Your assignment: Search the records for the word "there" and copy each line in which it appears.

Exercise material:
== == ==
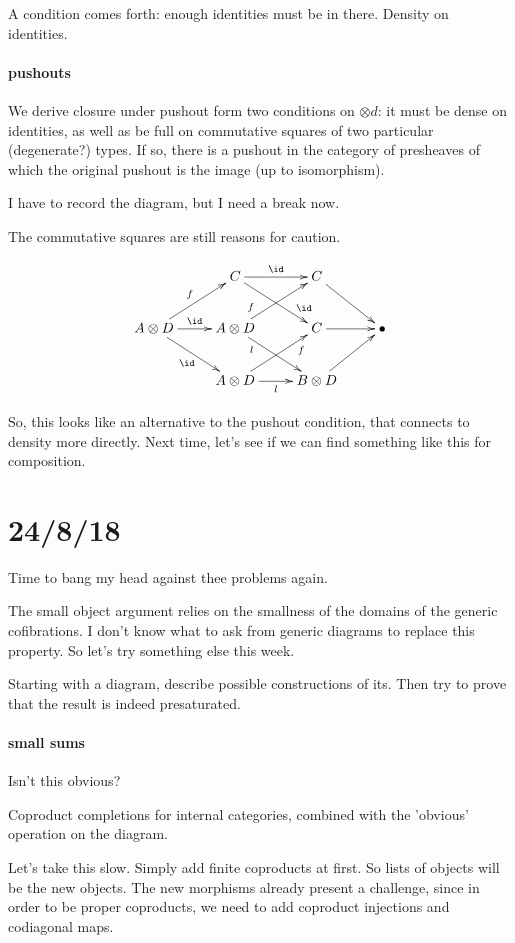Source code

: \documentclass[csh.tex]{subfiles}
\begin{document}
A condition comes forth: enough identities must be in there. Density on identities. 

\paragraph{pushouts}
We derive closure under pushout form two conditions on $\otimes d$: it must be dense on identities, as well as be full on commutative squares of two particular (degenerate?) types. If so, there is a pushout in the category of presheaves of which the original pushout is the image (up to isomorphism). 

I have to record the diagram, but I need a break now.

The commutative squares are still reasons for caution.

\[\xymatrix{
& C \ar[r]^\id \ar[dr]^(.75)\id & C \ar[dr]\\
A\otimes D \ar[ur]^f\ar[dr]_\id\ar[r]^\id & A\otimes D\ar[ur]^(.25)f\ar[dr]_(.25)l & C\ar[r] & \bullet \\
& A\otimes D \ar[r]_l\ar[ur]_(.75)f & B\otimes D\ar[ur]
}\]

So, this looks like an alternative to the pushout condition, that connects to density more directly. 
Next time, let's see if we can find something like this for composition.


\section{24/8/18}
Time to bang my head against thee problems again.

The small object argument relies on the smallness of the domains of the generic cofibrations. I don't know what to ask from generic diagrams to replace this property. So let's try something else this week.

Starting with a diagram, describe possible constructions of its. Then try to prove that the result is indeed presaturated.

\paragraph{small sums}
Isn't this obvious?

Coproduct completions for internal categories, combined with the 'obvious' operation on the diagram.

Let's take this slow. Simply add finite coproducts at first. So lists of objects will be the new objects. The new morphisms already present a challenge, since in order to be proper coproducts, we need to add coproduct injections and codiagonal maps.
\end{document}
== == ==
Reply:
A condition comes forth: enough identities must be in there. Density on identities. 
We derive closure under pushout form two conditions on $\otimes d$: it must be dense on identities, as well as be full on commutative squares of two particular (degenerate?) types. If so, there is a pushout in the category of presheaves of which the original pushout is the image (up to isomorphism). 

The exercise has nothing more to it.